<Curators Notes>

Linda Doyle_
Director of CONNECT/CTVR, Professor of Engineering & the Arts Trinity College Dublin

It appears I am not self-optimised. I am suboptimal. It turns out that I don’t know myself. I am not quantified. I have realised this since working on LIFELOGGING. It seems that you need to know yourself in numbers, that you need to measure every part of your life, so that you can then analyse it all and take action to be optimal. And so, it would appear, I am not counting or measuring enough.

I come from a research centre called CONNECT. My life is about wireless connectivity. So while CONNECT does not focus on the specific kinds of applications that are part of this show, we are about the infrastructure that allows people to lifelog. You need to be connected to quantify yourself. The data needs to be sensed and then stored, locally or in the cloud (wherever the cloud is), and then finally, analysed. The lifelogging world is a subsection of a world that is sometimes called the Internet-of-Things, or IoT. To try and quantify this world, people talk about there being fifty billion connected devices by 2020. Fifty billion is actually not all that much. It is roughly seven devices per person. Though, of course, most of those devices will be in the Global North, so we can’t really divide fifty billion by the seven billion that populate the earth.

So while the phone as one device, one amazing complex and multifaceted sensor, actually enables diverse lifelogging opportunities, many newer lifelogging appliances are helping push up the total number of devices well beyond seven per person.

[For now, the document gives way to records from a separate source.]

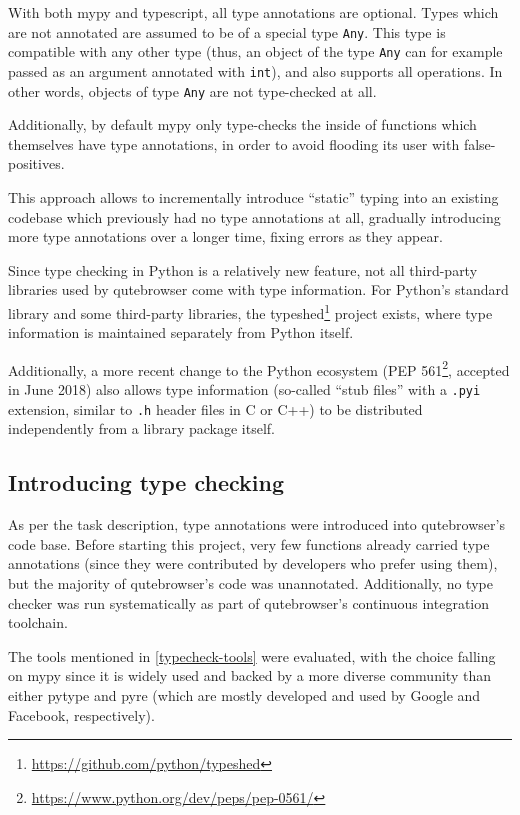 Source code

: \documentclass[a4paper,parskip=full]{scrreprt}
\begin{document}
With both mypy and typescript, all type annotations are optional. Types which
are not annotated are assumed to be of a special type \verb|Any|. This type is
compatible with any other type (thus, an object of the type \verb|Any| can for
example passed as an argument annotated with \verb|int|), and also supports all
operations. In other words, objects of type \verb|Any| are not type-checked at
all.

Additionally, by default mypy only type-checks the inside of functions which
themselves have type annotations, in order to avoid flooding its user with
false-positives.

This approach allows to incrementally introduce ``static'' typing into an
existing codebase which previously had no type annotations at all, gradually
introducing more type annotations over a longer time, fixing errors as they
appear.

Since type checking in Python is a relatively new feature, not all third-party
libraries used by qutebrowser come with type information. For Python's standard
library and some third-party libraries, the
typeshed\footnote{\url{https://github.com/python/typeshed}} project exists,
where type information is maintained separately from Python itself.

\label{pep561}
Additionally, a more recent change to the Python ecosystem (PEP
561\footnote{\url{https://www.python.org/dev/peps/pep-0561/}}, accepted in June
2018) also allows type information (so-called ``stub files'' with a \verb|.pyi|
extension, similar to \verb|.h| header files in C or C++) to be distributed
independently from a library package itself.

\subsection{Introducing type checking}
As per the task description, type annotations were introduced into qutebrowser's
code base. Before starting this project, very few functions already carried type
annotations (since they were contributed by developers who prefer using them),
but the majority of qutebrowser's code was unannotated. Additionally, no type
checker was run systematically as part of qutebrowser's continuous integration
toolchain.

The tools mentioned in \ref{typecheck-tools} were evaluated, with the choice
falling on mypy since it is widely used and backed by a more diverse community
than either pytype and pyre (which are mostly developed and used by Google and
Facebook, respectively).
\end{document}
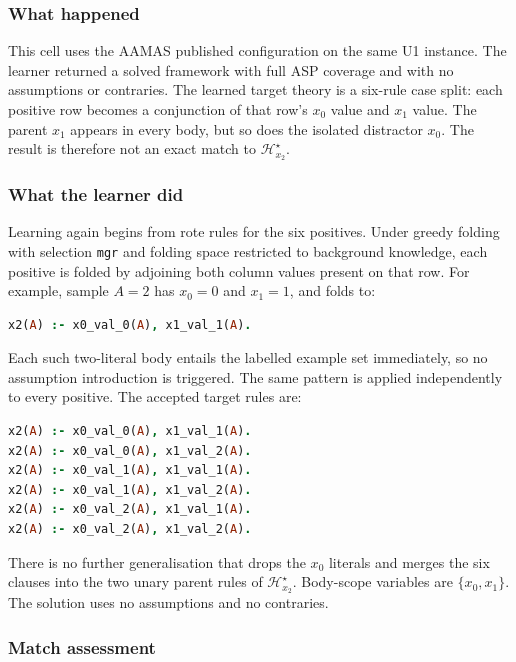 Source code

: \documentclass[11pt]{article}
\begin{document}
\subsubsection{What happened}

This cell uses the AAMAS published configuration on the same U1 instance. The learner
returned a solved framework with full ASP coverage and with no assumptions or
contraries. The learned target theory is a six-rule case split: each positive row
becomes a conjunction of that row's \(x_0\) value and \(x_1\) value. The parent \(x_1\)
appears in every body, but so does the isolated distractor \(x_0\). The result is
therefore not an exact match to \(\mathcal{H}_{x_2}^\star\).

\subsubsection{What the learner did}

Learning again begins from rote rules for the six positives. Under greedy folding with
selection \texttt{mgr} and folding space restricted to background knowledge, each
positive is folded by adjoining both column values present on that row. For example,
sample \(A=2\) has \(x_0=0\) and \(x_1=1\), and folds to:

\begin{lstlisting}[style=logic,language=Prolog]
x2(A) :- x0_val_0(A), x1_val_1(A).
\end{lstlisting}

Each such two-literal body entails the labelled example set immediately, so no
assumption introduction is triggered. The same pattern is applied independently to
every positive. The accepted target rules are:

\begin{lstlisting}[style=logic,language=Prolog]
x2(A) :- x0_val_0(A), x1_val_1(A).
x2(A) :- x0_val_0(A), x1_val_2(A).
x2(A) :- x0_val_1(A), x1_val_1(A).
x2(A) :- x0_val_1(A), x1_val_2(A).
x2(A) :- x0_val_2(A), x1_val_1(A).
x2(A) :- x0_val_2(A), x1_val_2(A).
\end{lstlisting}

There is no further generalisation that drops the \(x_0\) literals and merges the six
clauses into the two unary parent rules of \(\mathcal{H}_{x_2}^\star\). Body-scope
variables are \(\{x_0,x_1\}\). The solution uses no assumptions and no contraries.

\subsubsection{Match assessment}
\end{document}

And when all of these diverse devices are increasingly sensing, chatting, and logging activity, they put more and more pressure on the networks. So in CONNECT we wonder about how the networks of the future will bear up under such strain and how we can make sure that at every moment of every day and in every space you can stay connected. Because, after all, you need to be connected to measure and count and optimise yourself?

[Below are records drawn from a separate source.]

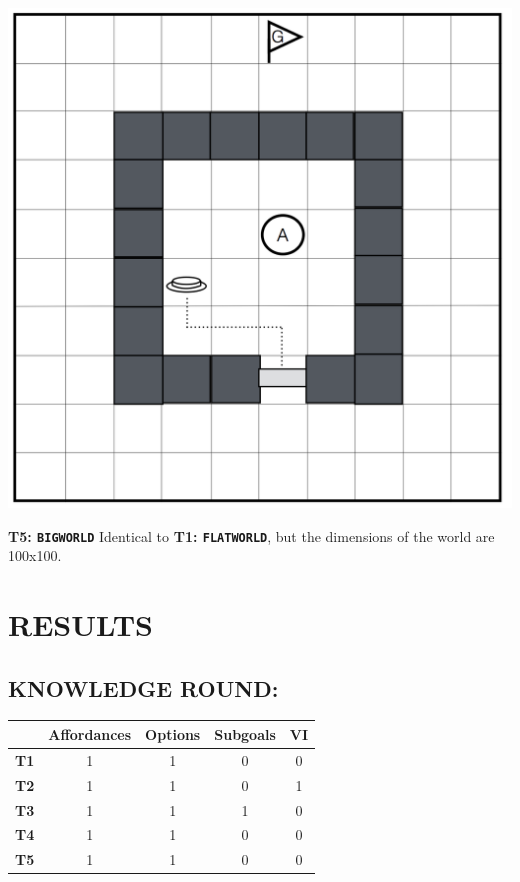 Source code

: \documentclass[]{article}
\begin{document}
\begin{center}
\includegraphics[scale=0.23]{figures/lightworld.png}
\end{center}


{\bf T5: \texttt{BIGWORLD}} Identical to {\bf T1: \texttt{FLATWORLD}}, but the dimensions of the world are 100x100.



\section{RESULTS}

\subsection{KNOWLEDGE ROUND:}

\begin{tabular}{ l || c | c | c | c }
  & Affordances & Options & Subgoals & VI \\
  \hline
  {\bf T1} & 1 & 1 & 0 & 0  \\
  {\bf T2} & 1 & 1 & 0 & 1 \\
  {\bf T3} & 1 & 1 & 1 & 0 \\
  {\bf T4} & 1 & 1 & 0 & 0 \\
  {\bf T5} & 1 & 1 & 0 & 0 \\
\end{tabular}
\end{document}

When you lifelog you might start just by doing it for yourself: tracking your weight, how many steps you took, your blood pressure, your mood, and much more. And then of course it can be hard to lifelog in a vacuum, so there is an overwhelming need to connect, share and compare. Ultimately, how can you become self-optimised in a vacuum? Don’t you need to know who you are worse, better, slower, faster, fatter, thinner than? The thing is that once you move beyond the vacuum or the private bubble, the endless measurements begin to accrue more value.

The question is value for whom? Value for you? To self-optimise? Because, no doubt, an optimised self is a happy self?

Or value for others?

Data is now a currency that is in common and flourishing use by us all. When you use Google you appear to get a free search service. OK, sometimes you need to watch some ads, but the main way in which you pay is through the currency of privacy. You slowly, or some cases in a mad rush, reveal things about yourself: your likes, your dislikes, your biases… and the machine that is Google or Facebook or the latest new app monetises all of this.

I use Twitter, but here again, like my lack of initiative in the lifelogging domain, I am a Twitter stalker and not that active a user. I recently sold my Twitter feed. I used a service called Datacoup — in fact I heard of this service through my fellow LIFELOGGING curator, Nicholas Felton. The straplines on the Datacoup site include ‘unlock the value of your personal data’ or ‘reclaim your personal data’. Datacoup claim that data brokers in the US account for a $15 billion industry while they have ‘zero relationship with the customers whose data they harvest and sell’. They talk about ‘getting people compensated for the asset they produce’.

It turns out that my Twitter feed is worth 35c a month. I appear to be suboptimal on Twitter as well.

The point, however, is not how suboptimal I am. The point is that data is an asset, an emerging currency. Data is king. The world of IoT is about collecting data by the bucket load and using it initially for what you thought you wanted to use it for (e.g. measuring your levels of activity) but ultimately the data gets used for something you never envisaged, like determining whether you should get health insurance, when you should be offered a deal on a new pair of runners, or whether you are more likely to be hit by a car. And the world of data analytics is about finding patterns that you, as a human, might not even know exist, patterns that can be monetised further in some way for someone, most likely not you. We have not got to the point yet where we can say that the ten data points for how fast you ran in the last week is equivalent to two data points of how much chocolate I ate yesterday — though clearly it is possible to say my Twitter feed is worth 35c — but we are in moving in a direction of where this understanding is crucial and essential, a world in which data is a means of exchange. And while sites like Datacoup exist, we are mainly moving in this direction without paying enough attention.

So do I remain suboptimal? What should I optimise (other than the underlying networks that allow everyone to connect). And when I dump data, is it now the equivalent to flushing cash down the toilet?

We need to know our data, whether by lifelogging ourselves, or whether our lives are logged by others.